JPH05216270A - Magnetic developer - Google Patents

Abstract

PURPOSE:To provide a magnetic developer able to obtain highly accurate image, easily removable from the surface of an image carrier after transferring and excellent in cleaning property. CONSTITUTION:In the magnetic developer made by mixing a magnetic carrier with a magnetic toner containing at least a binding resin, a magnetic powder and a charge controlling agent in the weight ratio of (90:10)-(10:90), the magnetic toner is formed by burying the powder of a magnetic body having 0.01-3mum preferably 0.1-1mum average particle diameter into the particle of the toner produced by the polymerization method and having 2-9mum average particle diameter.

Description

Detailed Description of the Invention

[0001]

BACKGROUND OF THE INVENTION 1. Field of the Invention The present invention relates to a magnetic developer containing a mixture of a magnetic carrier and a magnetic toner, which is used for developing an electrostatic charge image formed on the surface of an image carrier by a magnetic brush method. In particular, the present invention relates to a toner for developing an electrostatic charge image, which can obtain a high-definition image and can be easily removed from the image carrier surface after transfer and has good cleaning property.

[0002]

2. Description of the Related Art Conventionally, in an image forming method utilizing electrophotography or electrostatic recording, an electrostatic charge image formed on the surface of an image carrier made of a photoconductor or a dielectric is built in, for example, a permanent magnet member. At the same time, a developing means composed of a sleeve which is inserted into the permanent magnet member so as to be rotatable relative to the permanent magnet member is used, and a toner image is developed by rubbing with a so-called magnetic brush made of a developer. Then, this toner image is directly fixed, or the toner image is transferred onto a transfer sheet such as plain paper and then fixed to obtain a final screen.
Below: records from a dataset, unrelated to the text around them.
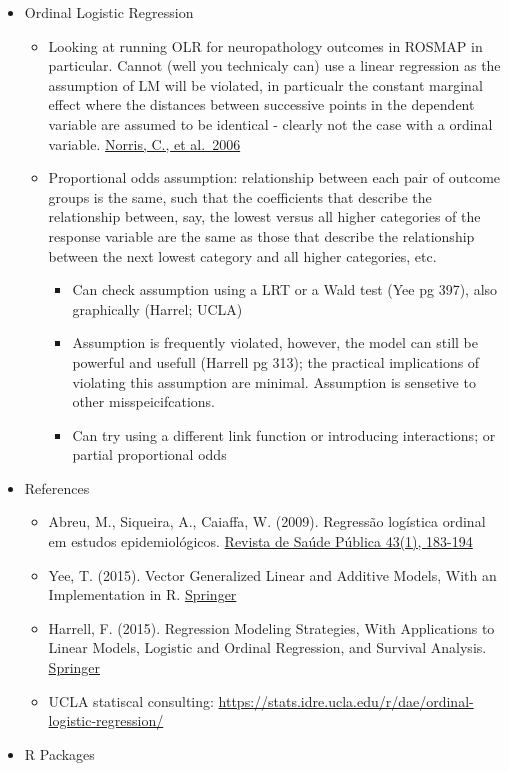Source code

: \documentclass[]{book}
\providecommand{\tightlist}{%
  \setlength{\itemsep}{0pt}\setlength{\parskip}{0pt}}
\begin{document}
\begin{itemize}
\tightlist
\item
  Ordinal Logistic Regression

  \begin{itemize}
  \tightlist
  \item
    Looking at running OLR for neuropathology outcomes in ROSMAP in particular. Cannot (well you technicaly can) use a linear regression as the assumption of LM will be violated, in particualr the constant marginal effect where the distances between successive points in the dependent variable are assumed to be identical - clearly not the case with a ordinal variable. \href{https://dx.doi.org/10.1016/j.jclinepi.2005.09.007}{Norris, C., et al.~2006}
  \item
    Proportional odds assumption: relationship between each pair of outcome groups is the same, such that the coefficients that describe the relationship between, say, the lowest versus all higher categories of the response variable are the same as those that describe the relationship between the next lowest category and all higher categories, etc.

    \begin{itemize}
    \tightlist
    \item
      Can check assumption using a LRT or a Wald test (Yee pg 397), also graphically (Harrel; UCLA)
    \item
      Assumption is frequently violated, however, the model can still be powerful and usefull (Harrell pg 313); the practical
      implications of violating this assumption are minimal. Assumption is sensetive to other misspeicifcations.
    \item
      Can try using a different link function or introducing interactions; or partial proportional odds
    \end{itemize}
  \end{itemize}
\item
  References

  \begin{itemize}
  \tightlist
  \item
    Abreu, M., Siqueira, A., Caiaffa, W. (2009). Regressão logística ordinal em estudos epidemiológicos. \href{https://dx.doi.org/10.1590/s0034-89102009000100025}{Revista de Saúde Pública 43(1), 183-194}
  \item
    Yee, T. (2015). Vector Generalized Linear and Additive Models, With an Implementation in R. \href{https://dx.doi.org/10.1007/978-1-4939-2818-7}{Springer}
  \item
    Harrell, F. (2015). Regression Modeling Strategies, With Applications to Linear Models, Logistic and Ordinal Regression, and Survival Analysis. \href{https://dx.doi.org/10.1007/978-3-319-19425-7}{Springer}
  \item
    UCLA statiscal consulting: \url{https://stats.idre.ucla.edu/r/dae/ordinal-logistic-regression/}
  \end{itemize}
\item
  R Packages


\end{itemize}
\end{document}
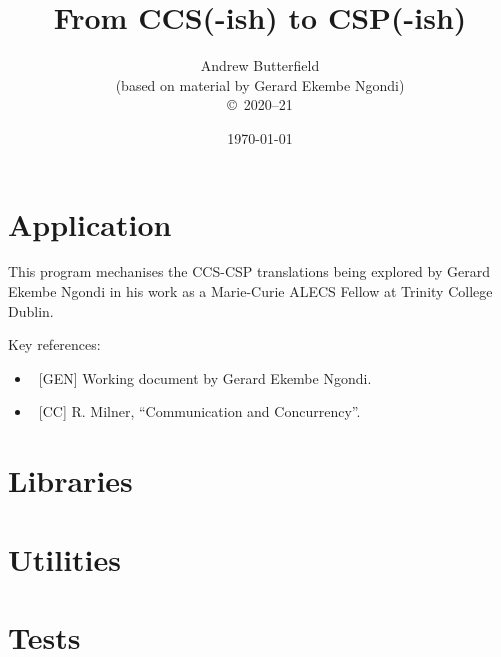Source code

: \documentclass[fleqn,10pt]{report}
\author{
Andrew Butterfield
\\(based on material by Gerard Ekembe Ngondi)
\\
{\small \copyright\ 2020--21}
}
\title{
  From CCS(-ish) to CSP(-ish)
}
\date{
\today
}
\begin{document}
\maketitle
\setcounter{tocdepth}{4}
\tableofcontents


\chapter{Application}

This program mechanises the CCS-CSP translations
being explored by Gerard Ekembe Ngondi
in his work as a Marie-Curie ALECS Fellow at Trinity College Dublin.

Key references:
\begin{itemize}
  \item ~[GEN] Working document by Gerard Ekembe Ngondi.
  \item ~[CC] R. Milner, ``Communication and Concurrency''.
\end{itemize}

\newpage


\chapter{Libraries}

\newpage

\newpage

\newpage


\appendix

\chapter{Utilities}
\newpage



\chapter{Tests}

\newpage


% 



\end{document}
Most of the developers used for the above-mentioned magnetic brush development are two-component developers in which a magnetic carrier and a non-magnetic toner are mixed. On the other hand, there is also a method of using a one-component developer composed of a resin and magnetic powder as the developer. In the former method using a two-component developer, an image having good image density and resolution can be obtained, but there is a problem that the reproducibility of halftone is poor.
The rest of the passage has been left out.